You have low level access to buttons, framebuffer, touch events etc as well. You can do all kinds of interesting things with that.



From looking at the board, it looks like it's mostly copied from the iMX6 reference design and Hobbitboard.

The iMX supports an OTG port in it's stage 0 ROM for device recovery, and it can be lit up as a USB gadget. It's just a question if it's padded out on the PCB. Seems like there's a number of pogo pin pads near the edge of the board and it's probably in there somewhere.


Yeah I actually used this years ago on a Sabre Lite clone that I bricked on my very first embedded Linux project.


The story link may have been hugged to death: https://web.archive.org/web/20200821083714/https://www.davis...


Oh, man. I'm surprised that card works at all with that wiring. High speed single ended signaling does not do well off-board. Have you done any kind of integrity testing, like writing a GB to the disk and then reading the checksum?

If anyone is looking to do this mod, at least consider using a shielded ribbon cable like so:

https://www.amazon.com/LANMU-Extension-Flexible-Monoprice-Ra...


Data transfers in SD cards are CRC checked.

In addition, the card will by default start in a 12.5MB/s mode at 3.3v, which is 25MHz per lane.

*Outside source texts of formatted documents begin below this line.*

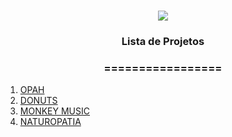 <h1 align="center">
<img src="https://img.shields.io/static/v1?label=UX%20POR&message=CRISTIANE%20RODRIGUES&color=7159c1&style=flat-square&logo=ghost"/>


<h3> <p align="center">Lista de Projetos </p> </h3>
<h3> <p align="center"> ================= </p> </h3>

<p align="center">
<ol>
 <li> <a href="https://github.com/crodsil/UX/tree/ux/opah/telas"> OPAH </a> </li>
 <li> <a href="https://github.com/crodsil/UX/tree/ux/donuts_inicio"> DONUTS </a> </li>
 <li> <a href="https://github.com/crodsil/UX/tree/ux/monkey_music"> MONKEY MUSIC </a> </li>
 <li> <a href="https://github.com/crodsil/UX/tree/ux/naturopatia"> NATUROPATIA </a> </li>
</ol>
</p>
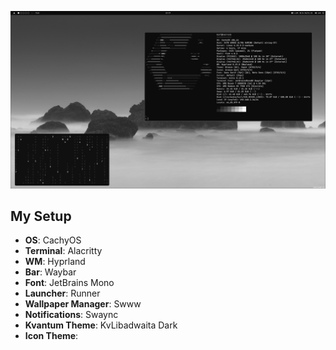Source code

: ![showcase](showcase.png)

 ## My Setup

* **OS**: CachyOS
* **Terminal**: Alacritty
* **WM**: Hyprland
* **Bar**: Waybar
* **Font**: JetBrains Mono
* **Launcher**: Runner
* **Wallpaper Manager**: Swww
* **Notifications**: Swaync
* **Kvantum Theme**: KvLibadwaita Dark
* **Icon Theme**: 

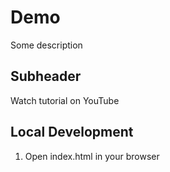# Demo

Some description

## Subheader

Watch tutorial on YouTube

## Local Development

1. Open index.html in your browser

That's not DC, but it's definitely slow enough to run on some pretty dodgy wiring. It will only switch to higher speed modes if requested, and if it actually works (falling back to lower speeds otherwise).

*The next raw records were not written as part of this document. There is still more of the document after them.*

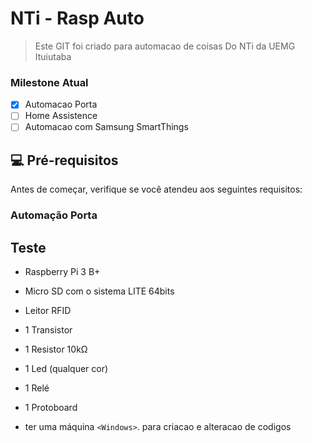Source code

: # NTi - Rasp Auto

> Este GIT foi criado para automacao de coisas Do NTi da UEMG Ituiutaba

### Milestone Atual

- [x] Automacao Porta 
- [ ] Home Assistence
- [ ] Automacao com Samsung SmartThings

## 💻 Pré-requisitos

Antes de começar, verifique se você atendeu aos seguintes requisitos:
<!---Estes são apenas requisitos de exemplo. Adicionar, duplicar ou remover conforme necessário--->

### Automação Porta
## Teste
* Raspberry Pi 3 B+
* Micro SD com o sistema LITE 64bits
* Leitor RFID
* 1 Transistor
* 1 Resistor 10kΩ
* 1 Led (qualquer cor)
* 1 Relé
* 1 Protoboard


* ter uma máquina `<Windows>`. para criacao e alteracao de codigos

SD cards typical aren't run on a very high speed bus. A couple of MHz is pretty typical and this sort of wiring is no problem at those speeds.

Definitely no need for a shielded cable either.


Was going to say, I’ve run the stuff with whatever bits of cat5 cable I had on my desk, they’re not that fussy.


They're not that fussy at low speeds. You will have problems getting UHS cards to run at full speed.


That’s not shielded. I doubt it offers any more signal integrity than the 30awg wires nicely taped together.

And the 30awg wires can go around corners without folding.


I have an FFC version of that product and it works very well. Whatever data rate reduction I might see from the additional length is overtaken in a really big way by my ability to use full-size SD cards instead of the micro-SD card slots my development boards usually come with.

You definitely don't need a shielded cable. SD is very robust. Hell, I've seen people run SPI or I2C over similar lengths and types of cable and those two protocols are much less robust than SD.


Hi, I'm the author of this hack---the card works at 50 MHz with no errors.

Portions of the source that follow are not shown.